One of the things that has to be resolved before we can move on to the conflict in the final three books is the problem of Marco Inaros and the Free Navy, and the larger problem of the Belt and its inhabitants in this post-Earth world. I think all of that is handled very well, and I think the fact that the authors have SO many POV characters this time is to absolutely give us a widespread view of the expanse (heh) of the story and what's going on. This is the only book in the series with more than a handful of POV characters, and it's more than twenty.

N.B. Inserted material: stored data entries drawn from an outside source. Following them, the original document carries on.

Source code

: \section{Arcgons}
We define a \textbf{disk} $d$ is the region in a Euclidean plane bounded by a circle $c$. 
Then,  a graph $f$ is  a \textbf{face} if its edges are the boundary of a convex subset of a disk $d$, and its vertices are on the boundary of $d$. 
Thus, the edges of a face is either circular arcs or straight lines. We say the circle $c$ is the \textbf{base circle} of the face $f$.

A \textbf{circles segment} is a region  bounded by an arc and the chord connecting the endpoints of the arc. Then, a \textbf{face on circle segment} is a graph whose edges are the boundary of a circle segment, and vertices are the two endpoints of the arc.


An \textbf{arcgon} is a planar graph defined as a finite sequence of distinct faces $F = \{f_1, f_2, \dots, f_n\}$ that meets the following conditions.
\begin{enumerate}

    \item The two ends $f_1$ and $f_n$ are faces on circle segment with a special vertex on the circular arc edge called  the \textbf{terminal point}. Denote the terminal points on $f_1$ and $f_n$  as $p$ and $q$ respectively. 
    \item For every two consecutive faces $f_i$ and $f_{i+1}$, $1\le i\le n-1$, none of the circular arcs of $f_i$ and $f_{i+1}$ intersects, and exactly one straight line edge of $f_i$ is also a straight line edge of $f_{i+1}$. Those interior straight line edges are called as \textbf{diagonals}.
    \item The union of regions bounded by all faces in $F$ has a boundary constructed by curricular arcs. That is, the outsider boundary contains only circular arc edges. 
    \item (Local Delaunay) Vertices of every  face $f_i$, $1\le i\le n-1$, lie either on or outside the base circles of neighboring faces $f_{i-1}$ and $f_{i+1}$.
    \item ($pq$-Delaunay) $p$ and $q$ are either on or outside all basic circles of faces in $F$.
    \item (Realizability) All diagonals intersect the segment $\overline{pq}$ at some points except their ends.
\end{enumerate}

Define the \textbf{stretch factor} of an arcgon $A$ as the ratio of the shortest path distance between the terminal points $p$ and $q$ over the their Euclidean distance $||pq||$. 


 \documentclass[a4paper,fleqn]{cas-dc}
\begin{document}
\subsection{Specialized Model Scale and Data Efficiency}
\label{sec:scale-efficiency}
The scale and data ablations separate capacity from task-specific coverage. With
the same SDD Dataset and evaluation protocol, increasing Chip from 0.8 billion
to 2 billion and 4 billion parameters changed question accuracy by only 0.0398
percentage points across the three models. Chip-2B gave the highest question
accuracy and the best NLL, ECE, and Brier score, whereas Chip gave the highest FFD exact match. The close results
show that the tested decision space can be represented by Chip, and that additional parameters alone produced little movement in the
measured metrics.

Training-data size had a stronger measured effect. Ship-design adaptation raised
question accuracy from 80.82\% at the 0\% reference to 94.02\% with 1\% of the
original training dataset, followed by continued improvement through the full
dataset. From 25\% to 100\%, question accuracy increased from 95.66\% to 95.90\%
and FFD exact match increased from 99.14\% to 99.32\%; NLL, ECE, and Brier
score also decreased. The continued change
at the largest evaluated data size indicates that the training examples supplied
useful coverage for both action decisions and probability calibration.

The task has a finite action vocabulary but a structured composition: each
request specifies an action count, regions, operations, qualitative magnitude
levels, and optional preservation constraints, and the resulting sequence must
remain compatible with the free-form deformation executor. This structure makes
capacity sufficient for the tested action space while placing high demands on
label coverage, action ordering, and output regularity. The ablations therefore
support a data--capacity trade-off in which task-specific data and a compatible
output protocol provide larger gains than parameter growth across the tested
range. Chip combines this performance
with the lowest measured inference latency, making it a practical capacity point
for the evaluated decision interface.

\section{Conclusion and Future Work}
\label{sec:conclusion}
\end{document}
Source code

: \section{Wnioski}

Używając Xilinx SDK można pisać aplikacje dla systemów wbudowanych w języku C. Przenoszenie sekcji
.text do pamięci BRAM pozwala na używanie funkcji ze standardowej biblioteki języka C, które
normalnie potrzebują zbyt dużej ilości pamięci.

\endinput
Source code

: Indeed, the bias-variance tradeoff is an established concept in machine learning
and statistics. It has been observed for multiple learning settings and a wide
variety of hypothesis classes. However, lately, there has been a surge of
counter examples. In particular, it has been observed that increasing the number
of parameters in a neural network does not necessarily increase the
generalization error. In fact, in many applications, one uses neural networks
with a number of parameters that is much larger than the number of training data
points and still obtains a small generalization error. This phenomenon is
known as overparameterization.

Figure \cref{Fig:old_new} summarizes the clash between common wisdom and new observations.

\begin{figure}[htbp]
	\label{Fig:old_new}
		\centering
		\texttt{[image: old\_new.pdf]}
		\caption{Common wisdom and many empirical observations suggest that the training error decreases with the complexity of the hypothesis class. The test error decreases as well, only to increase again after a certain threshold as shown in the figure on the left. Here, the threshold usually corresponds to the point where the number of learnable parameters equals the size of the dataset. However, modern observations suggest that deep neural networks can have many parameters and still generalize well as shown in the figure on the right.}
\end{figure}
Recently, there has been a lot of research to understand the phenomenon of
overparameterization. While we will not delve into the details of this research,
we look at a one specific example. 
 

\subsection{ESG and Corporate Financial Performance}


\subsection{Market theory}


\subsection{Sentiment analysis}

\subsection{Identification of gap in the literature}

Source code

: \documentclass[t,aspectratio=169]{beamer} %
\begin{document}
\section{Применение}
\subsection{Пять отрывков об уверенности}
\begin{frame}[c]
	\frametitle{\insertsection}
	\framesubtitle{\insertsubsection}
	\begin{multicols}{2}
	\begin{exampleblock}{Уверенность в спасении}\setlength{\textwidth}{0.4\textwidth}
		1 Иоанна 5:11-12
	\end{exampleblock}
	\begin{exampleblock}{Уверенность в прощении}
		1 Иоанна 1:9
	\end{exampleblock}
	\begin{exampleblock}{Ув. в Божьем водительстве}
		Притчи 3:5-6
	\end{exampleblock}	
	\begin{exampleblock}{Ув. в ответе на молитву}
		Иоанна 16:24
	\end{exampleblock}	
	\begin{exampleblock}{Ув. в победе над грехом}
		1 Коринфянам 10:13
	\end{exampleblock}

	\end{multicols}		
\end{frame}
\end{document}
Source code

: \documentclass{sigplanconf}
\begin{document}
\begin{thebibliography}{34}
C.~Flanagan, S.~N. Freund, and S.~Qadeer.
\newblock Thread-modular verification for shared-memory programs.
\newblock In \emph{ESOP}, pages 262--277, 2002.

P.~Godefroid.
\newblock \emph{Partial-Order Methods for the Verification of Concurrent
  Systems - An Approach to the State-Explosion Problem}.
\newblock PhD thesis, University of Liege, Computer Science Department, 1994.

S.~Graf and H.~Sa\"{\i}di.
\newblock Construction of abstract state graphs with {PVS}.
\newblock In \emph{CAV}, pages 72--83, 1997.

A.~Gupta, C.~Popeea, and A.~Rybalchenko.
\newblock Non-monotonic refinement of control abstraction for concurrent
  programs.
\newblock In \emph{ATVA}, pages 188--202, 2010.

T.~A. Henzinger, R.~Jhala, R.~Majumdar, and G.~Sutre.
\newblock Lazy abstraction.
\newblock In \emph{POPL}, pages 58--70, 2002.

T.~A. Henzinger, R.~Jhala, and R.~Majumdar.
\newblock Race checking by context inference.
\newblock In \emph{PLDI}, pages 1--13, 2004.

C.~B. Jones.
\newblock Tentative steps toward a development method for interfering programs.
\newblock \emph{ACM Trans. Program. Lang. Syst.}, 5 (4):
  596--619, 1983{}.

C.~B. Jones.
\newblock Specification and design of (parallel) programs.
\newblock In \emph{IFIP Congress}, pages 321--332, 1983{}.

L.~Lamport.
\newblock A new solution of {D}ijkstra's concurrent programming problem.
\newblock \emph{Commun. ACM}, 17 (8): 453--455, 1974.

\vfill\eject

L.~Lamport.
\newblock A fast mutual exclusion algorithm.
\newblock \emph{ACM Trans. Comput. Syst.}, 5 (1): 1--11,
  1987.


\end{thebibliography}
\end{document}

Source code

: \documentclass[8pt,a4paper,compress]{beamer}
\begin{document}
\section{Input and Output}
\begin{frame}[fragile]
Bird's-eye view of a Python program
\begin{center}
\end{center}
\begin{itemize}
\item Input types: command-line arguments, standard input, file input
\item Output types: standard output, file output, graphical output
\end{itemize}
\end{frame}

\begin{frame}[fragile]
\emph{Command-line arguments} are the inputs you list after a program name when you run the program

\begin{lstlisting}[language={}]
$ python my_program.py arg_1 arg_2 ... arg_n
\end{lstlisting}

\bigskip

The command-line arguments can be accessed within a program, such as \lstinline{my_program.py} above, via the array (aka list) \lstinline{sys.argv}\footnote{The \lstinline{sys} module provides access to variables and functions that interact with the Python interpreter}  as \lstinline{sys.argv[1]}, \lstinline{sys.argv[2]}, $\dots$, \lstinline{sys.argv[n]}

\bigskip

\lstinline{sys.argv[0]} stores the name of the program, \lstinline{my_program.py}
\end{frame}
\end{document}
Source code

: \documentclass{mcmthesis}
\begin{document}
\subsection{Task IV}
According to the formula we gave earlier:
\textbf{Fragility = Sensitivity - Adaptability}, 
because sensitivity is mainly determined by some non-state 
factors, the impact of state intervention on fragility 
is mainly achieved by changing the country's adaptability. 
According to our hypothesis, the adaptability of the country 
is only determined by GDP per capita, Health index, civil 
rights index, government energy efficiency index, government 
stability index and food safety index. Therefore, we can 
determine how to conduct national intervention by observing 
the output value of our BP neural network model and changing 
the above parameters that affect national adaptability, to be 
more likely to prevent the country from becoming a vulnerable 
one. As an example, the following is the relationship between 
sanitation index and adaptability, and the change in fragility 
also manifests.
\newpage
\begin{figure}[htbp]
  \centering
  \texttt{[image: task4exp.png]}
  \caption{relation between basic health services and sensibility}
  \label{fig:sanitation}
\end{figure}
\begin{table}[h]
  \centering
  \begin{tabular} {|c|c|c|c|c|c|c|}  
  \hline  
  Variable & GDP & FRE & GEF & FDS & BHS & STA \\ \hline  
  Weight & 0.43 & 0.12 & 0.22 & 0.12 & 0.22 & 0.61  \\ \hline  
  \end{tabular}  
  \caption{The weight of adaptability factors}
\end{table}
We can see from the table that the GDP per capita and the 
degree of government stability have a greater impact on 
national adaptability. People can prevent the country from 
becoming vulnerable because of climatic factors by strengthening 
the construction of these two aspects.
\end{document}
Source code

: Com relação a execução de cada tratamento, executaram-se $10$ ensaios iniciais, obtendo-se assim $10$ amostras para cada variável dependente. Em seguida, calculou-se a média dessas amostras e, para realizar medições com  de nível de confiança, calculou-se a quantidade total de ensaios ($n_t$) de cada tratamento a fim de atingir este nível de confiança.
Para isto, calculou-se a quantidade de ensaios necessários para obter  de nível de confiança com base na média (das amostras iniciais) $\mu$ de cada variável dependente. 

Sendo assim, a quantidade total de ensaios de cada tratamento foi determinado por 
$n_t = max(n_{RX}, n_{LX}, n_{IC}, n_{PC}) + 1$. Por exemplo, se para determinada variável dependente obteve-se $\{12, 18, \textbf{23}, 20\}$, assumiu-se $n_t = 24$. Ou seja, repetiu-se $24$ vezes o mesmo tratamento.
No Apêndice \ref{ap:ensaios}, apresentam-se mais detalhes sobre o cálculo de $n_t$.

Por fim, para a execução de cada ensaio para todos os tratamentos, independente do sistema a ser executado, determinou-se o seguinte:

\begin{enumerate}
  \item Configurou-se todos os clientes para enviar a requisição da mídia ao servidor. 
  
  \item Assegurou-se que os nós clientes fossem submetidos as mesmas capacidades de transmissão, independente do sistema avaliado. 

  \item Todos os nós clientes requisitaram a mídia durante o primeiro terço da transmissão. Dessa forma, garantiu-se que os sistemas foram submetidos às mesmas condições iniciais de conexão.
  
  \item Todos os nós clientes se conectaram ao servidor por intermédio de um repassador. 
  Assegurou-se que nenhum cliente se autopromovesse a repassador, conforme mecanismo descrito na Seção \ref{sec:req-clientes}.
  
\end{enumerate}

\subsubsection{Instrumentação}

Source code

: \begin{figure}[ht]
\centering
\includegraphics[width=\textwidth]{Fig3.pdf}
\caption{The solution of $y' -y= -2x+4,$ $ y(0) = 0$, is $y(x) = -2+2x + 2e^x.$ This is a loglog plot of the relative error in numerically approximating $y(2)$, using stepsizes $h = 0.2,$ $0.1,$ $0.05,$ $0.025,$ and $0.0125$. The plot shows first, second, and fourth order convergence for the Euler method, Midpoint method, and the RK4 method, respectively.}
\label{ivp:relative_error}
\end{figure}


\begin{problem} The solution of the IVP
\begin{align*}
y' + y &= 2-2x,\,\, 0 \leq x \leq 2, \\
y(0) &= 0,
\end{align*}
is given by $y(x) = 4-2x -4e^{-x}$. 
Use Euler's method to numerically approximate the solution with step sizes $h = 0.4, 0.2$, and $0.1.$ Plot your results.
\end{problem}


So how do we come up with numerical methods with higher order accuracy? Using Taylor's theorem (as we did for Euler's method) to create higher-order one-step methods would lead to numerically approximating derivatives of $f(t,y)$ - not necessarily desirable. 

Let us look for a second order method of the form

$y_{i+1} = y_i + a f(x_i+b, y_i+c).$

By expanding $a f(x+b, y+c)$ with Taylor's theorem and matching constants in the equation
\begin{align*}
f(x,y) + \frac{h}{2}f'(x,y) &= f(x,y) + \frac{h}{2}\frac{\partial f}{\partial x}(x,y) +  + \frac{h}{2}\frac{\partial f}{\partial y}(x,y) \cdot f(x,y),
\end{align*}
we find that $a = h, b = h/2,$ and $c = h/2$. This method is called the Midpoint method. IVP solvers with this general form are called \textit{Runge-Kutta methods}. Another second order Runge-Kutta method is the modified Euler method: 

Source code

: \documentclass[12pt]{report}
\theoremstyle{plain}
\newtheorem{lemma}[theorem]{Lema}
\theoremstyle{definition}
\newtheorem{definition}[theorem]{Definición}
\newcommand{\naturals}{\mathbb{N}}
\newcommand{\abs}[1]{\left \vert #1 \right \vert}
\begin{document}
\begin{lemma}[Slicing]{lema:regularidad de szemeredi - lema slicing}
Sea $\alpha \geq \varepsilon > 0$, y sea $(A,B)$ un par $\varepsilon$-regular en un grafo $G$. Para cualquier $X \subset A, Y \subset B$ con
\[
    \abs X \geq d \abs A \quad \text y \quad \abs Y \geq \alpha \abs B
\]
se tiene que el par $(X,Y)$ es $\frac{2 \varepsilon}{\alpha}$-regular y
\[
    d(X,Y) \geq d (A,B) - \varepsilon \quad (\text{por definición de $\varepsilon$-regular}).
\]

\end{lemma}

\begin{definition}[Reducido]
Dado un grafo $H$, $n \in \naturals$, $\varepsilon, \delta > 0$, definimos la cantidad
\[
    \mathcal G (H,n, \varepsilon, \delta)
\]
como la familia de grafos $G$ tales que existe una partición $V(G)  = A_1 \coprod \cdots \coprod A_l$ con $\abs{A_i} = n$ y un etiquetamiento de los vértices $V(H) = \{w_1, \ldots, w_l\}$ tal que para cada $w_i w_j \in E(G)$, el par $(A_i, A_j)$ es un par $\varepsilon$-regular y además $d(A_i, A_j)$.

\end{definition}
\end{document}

I still have yet to watch the final season of The Expanse TV show, which adapts this book (and parts of the others?? I don't know) because I'm worried it won't be a satisfying ending to the series. This is an irrational fear, I think, because the book series could have stopped here with this one if the authors wanted and it would have been a satisfying ending, so why can't that work for the show, too?
On to Persepolis Rising. I am extremely interested to see how I feel about these last four books, because while I was reading them I was constantly getting the feeling that on re-read I would like them better.
January 2017:
“That’s the problem with things you can’t do twice,” Naomi said. “You can’t ever know how it would have gone if it had been the other way.”
“No. But you can say that if you don’t do something different it’ll happen again, and again, and again, over and over until something changes the game.”
“Like the protomolecule?”
“It didn’t change anything,” Holden said. “Here we are, still doing all the same things we did before. We’ve got a bigger battleground. Some of the sides have shifted around. But it’s all the same crap we’ve been doing since that first guy sharpened a rock.”
First, a warning. If you are looking for an objective review of this book, you can just go ahead and look elsewhere. My ability to be objective flew out the airlock last book and is now floating around out there cold and dead in space. Mayhaps eventually it shall encounter a black hole and spend the rest of eternity being crushed into nothingness. I am complete trash for this series.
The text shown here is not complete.